Non ci sono cesure narrative improvvise, il film è un’agile ed emozionante fluire di immagini che amalgamano realtà e fantasia su un piano unico, tanto da non lasciare spazio a dubbie interpretazioni sulla valenza catartica di una fiaba che procede liberamente su un piano ideale strutturato in modo profondamente razionale e realistico. Razionalità quanto mai lontana, però, dai dogmi della ragione, al contrario utilizzata da Miyazaki – qui come in altre storie da lui raccontate – per dar credibilità a un tema universale e irrinunciabile come l’indagine del percorso iniziatico legato all’infanzia, con le sue imprevedibili e fantastiche scoperte: lì dove il tempo di vita è, o dovrebbe essere, sempre una meravigliosa epifania. E sono ancora una volta i bambini, come logico, che aprono la porta su nuovi mondi, sconosciuti ed invisibili agli adulti: Totoro e il suo mondo sono l’incarnazione del soprannaturale catartico, della natura magica e occulta che guida chi la percepisce e la riconosce alla scoperta di una dimensione diversa da quella dello spazio e del tempo conosciuto, ma adiacente e dunque talmente vicina alla realtà da poterla positivamente influenzare.
Più che in altre sue opere, pur rimandanti ai simboli e le suggestioni ivi contenute, Il mio vicino Totoro si inoltra nei sentieri di un culto non dogmatico, pacifico e affascinante come quello animista (anche visivamente: si scorgono più volte piccoli santuari shintoisti rappresentanti animali), così da rafforzare un’atmosfera che si fa subito densa di candore e magia, sin dal fuggevole ingresso in scena degli spiritelli della fuliggine.

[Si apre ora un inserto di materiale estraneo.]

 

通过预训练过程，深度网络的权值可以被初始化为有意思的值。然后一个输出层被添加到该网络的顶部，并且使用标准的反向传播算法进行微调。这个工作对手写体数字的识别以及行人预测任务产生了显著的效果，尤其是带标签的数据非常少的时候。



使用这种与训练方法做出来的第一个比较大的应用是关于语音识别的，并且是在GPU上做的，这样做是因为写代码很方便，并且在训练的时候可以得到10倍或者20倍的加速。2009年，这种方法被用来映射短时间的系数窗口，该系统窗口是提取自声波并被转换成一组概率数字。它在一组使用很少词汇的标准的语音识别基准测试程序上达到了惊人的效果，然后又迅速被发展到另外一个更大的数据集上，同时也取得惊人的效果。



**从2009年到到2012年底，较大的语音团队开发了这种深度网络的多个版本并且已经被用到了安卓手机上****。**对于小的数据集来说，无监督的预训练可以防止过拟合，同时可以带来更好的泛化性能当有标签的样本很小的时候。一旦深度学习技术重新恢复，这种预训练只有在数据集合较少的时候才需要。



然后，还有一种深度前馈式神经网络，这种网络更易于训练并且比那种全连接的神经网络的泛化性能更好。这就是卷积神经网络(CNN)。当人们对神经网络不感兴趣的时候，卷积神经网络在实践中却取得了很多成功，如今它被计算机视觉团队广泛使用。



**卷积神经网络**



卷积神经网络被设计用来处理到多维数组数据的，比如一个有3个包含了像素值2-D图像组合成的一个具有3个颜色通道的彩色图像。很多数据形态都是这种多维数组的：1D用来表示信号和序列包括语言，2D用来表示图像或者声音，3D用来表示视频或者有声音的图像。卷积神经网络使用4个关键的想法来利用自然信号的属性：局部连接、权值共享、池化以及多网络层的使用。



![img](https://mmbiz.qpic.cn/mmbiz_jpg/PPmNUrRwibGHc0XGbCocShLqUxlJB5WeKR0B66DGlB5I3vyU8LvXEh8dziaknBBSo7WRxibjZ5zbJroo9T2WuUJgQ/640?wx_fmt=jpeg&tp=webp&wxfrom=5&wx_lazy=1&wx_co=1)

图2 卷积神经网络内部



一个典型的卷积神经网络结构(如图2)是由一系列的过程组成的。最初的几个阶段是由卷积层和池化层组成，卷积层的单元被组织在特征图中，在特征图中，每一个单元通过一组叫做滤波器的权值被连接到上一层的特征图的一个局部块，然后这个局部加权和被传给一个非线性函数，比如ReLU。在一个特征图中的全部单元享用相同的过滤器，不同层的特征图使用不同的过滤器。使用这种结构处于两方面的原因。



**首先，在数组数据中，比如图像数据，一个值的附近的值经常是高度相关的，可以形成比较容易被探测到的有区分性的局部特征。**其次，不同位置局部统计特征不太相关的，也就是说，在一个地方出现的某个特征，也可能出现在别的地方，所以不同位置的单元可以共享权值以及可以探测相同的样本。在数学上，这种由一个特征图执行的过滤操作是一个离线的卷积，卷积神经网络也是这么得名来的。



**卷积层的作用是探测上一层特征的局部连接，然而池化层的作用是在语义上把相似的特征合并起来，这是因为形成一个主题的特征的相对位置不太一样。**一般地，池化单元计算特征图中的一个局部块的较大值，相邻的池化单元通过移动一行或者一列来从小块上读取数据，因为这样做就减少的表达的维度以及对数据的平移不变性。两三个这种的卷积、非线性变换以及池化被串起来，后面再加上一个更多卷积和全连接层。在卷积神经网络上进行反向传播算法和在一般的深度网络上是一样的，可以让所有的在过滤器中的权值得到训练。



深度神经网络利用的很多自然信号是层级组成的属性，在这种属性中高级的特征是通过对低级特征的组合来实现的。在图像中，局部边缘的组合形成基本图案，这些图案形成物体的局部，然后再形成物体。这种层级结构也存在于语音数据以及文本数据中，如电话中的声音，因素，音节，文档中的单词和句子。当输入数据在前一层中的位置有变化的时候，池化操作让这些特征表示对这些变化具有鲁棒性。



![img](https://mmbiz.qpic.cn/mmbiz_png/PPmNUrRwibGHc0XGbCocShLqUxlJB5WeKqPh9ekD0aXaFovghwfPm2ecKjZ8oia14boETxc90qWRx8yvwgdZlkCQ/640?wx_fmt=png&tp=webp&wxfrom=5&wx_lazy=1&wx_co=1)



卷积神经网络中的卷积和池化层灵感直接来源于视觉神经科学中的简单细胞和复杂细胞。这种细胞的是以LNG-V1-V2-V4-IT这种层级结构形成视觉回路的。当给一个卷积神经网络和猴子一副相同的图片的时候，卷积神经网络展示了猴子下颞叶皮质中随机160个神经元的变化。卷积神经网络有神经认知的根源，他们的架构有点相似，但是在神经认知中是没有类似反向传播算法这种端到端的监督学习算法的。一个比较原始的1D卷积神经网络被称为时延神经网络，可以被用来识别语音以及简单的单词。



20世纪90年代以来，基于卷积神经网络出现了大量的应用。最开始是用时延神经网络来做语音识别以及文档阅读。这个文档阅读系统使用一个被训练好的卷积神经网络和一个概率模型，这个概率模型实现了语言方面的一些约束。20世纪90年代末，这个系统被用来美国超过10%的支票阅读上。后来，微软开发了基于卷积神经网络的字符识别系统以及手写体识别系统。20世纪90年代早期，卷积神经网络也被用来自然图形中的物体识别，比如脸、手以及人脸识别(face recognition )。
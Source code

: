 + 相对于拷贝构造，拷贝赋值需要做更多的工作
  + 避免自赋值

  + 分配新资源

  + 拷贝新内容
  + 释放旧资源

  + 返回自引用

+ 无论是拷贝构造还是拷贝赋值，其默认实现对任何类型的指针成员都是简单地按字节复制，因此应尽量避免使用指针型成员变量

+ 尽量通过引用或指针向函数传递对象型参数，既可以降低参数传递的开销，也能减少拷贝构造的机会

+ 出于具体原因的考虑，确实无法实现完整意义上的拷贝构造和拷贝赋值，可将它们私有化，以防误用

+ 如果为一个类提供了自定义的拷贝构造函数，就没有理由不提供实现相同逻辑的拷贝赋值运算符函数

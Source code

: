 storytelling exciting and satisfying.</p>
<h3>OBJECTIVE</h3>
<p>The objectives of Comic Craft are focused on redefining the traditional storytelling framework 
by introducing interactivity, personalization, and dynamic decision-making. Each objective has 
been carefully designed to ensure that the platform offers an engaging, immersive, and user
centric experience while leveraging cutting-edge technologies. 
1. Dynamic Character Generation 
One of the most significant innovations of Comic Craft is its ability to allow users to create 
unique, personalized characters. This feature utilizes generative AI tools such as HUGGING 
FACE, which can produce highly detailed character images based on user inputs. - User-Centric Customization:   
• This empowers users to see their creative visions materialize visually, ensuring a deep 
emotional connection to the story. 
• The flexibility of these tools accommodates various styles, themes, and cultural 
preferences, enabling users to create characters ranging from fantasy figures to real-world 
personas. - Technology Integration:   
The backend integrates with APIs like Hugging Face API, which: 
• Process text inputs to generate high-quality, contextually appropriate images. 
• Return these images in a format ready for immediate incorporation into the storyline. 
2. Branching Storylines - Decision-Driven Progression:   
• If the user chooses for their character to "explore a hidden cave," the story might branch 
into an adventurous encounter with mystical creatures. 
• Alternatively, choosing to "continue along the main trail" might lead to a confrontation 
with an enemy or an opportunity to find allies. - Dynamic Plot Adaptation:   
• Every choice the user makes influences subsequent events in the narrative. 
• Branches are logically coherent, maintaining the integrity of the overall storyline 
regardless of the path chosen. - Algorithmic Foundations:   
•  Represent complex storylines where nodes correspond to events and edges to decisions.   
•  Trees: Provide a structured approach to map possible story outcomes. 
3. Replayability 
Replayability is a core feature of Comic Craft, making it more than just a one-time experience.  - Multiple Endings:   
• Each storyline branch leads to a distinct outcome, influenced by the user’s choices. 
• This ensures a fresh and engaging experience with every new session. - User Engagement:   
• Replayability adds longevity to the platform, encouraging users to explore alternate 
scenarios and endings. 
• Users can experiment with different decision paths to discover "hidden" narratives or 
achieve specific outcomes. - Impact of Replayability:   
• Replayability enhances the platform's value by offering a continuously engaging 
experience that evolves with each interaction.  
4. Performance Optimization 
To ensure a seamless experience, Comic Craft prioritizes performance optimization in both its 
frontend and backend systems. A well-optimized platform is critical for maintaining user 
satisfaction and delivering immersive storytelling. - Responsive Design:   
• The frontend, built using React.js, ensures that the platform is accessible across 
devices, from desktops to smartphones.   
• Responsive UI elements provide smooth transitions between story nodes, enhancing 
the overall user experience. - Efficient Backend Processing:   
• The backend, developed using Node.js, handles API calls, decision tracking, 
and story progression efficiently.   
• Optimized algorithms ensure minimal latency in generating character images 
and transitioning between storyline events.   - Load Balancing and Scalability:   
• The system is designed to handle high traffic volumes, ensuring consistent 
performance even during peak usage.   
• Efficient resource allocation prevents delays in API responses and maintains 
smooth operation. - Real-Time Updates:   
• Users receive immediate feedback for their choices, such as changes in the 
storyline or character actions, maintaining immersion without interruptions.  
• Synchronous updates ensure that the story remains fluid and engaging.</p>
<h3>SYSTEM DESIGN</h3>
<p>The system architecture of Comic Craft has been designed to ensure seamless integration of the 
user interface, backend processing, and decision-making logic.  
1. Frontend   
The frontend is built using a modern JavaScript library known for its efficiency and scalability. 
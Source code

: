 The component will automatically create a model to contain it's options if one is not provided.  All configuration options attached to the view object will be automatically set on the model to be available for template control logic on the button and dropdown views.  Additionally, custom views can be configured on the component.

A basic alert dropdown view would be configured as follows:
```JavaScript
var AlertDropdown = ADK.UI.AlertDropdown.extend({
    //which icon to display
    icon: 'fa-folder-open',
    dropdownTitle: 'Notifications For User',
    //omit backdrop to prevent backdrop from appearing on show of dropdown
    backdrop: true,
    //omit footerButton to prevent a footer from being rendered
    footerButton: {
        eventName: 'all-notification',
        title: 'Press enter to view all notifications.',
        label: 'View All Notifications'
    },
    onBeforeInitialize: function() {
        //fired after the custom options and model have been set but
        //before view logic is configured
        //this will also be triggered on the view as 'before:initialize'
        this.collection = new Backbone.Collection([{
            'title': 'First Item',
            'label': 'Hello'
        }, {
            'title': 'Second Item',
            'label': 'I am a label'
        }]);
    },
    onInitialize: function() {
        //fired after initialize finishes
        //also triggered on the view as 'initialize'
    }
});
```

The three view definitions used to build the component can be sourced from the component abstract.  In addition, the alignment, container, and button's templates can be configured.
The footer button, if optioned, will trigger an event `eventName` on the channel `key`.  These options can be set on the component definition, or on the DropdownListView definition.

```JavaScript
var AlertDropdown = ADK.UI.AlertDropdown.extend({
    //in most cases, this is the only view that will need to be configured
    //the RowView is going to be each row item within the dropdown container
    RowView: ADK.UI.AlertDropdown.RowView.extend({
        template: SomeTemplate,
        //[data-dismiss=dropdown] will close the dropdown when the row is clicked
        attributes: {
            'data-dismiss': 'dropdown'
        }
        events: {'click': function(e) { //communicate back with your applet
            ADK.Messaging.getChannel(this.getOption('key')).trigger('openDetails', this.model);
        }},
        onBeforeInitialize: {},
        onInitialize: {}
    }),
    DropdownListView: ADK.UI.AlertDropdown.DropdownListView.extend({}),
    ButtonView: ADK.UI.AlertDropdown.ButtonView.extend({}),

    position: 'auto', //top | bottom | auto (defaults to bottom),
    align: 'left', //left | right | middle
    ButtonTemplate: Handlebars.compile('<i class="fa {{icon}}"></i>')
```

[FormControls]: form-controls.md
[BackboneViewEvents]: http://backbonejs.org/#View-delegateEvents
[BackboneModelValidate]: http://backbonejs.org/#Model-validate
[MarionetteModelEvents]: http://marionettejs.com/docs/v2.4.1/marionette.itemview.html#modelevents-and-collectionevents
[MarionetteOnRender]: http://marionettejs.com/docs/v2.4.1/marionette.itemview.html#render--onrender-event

Spiritelli della fuliggine ripresi, non a caso, in quel tripudio immaginifico di colori e di forme animate che è La città incantata, universalmente riconosciuto come il capolavoro supremo di Miyazaki, forse l’opera più vicina ai motivi di Totoro (la protagonista, Cichiro, è calata in un mondo fantastico di spiriti buffi dalle forme improbabili, ancorché nel film il tema della ricerca d’identità passi per vie più adulte e pericolose rispetto all’opera in questione). Due parole vanno necessariamente spese per il personaggio Totoro: uno spirito buono che rappresenterebbe una metafora della vita, che ha dimora in un albero di canfora che è considerato un simbolo di purificazione nella tradizione shintoista. La sua ingombrante e buffa figura divenne talmente famosa in Giappone che Miyazaki ne ha fatto l’immagine-logo dello Studio Ghibli. Oggi è nell’immaginario dei bambini di tutto il mondo, grazie alla diffusione delle opere di Miyazaki. E noi non possiamo che esserne felici, ringraziando l’anziano maestro anche di questo suo primordiale lampo di genio, quando il suo cinema era ancora sconosciuto ai fanciulli residenti in Occidente.
Federico Magi, settembre 2009.
Edizione esaminata e brevi note
Regia: Hayao Miyazaki. Soggetto e sceneggiatura: Hayao Miyazaki, Kubo Tsugiko. Fotografia: Mark Henley. Scenografia: Kazuo Oga. Montaggio: Takeshi Seyama. Effetti: Kaoru Tanifuji. Musica originale: Joe Hisaishi. Produzione: Tokuma Japan Communications Co. LTD., Studio Ghibli, Walt Disney Animation. Titolo originale: “Tonari No Totoro”. Origine: Giappone / Usa, 1988. Durata: 86 minuti.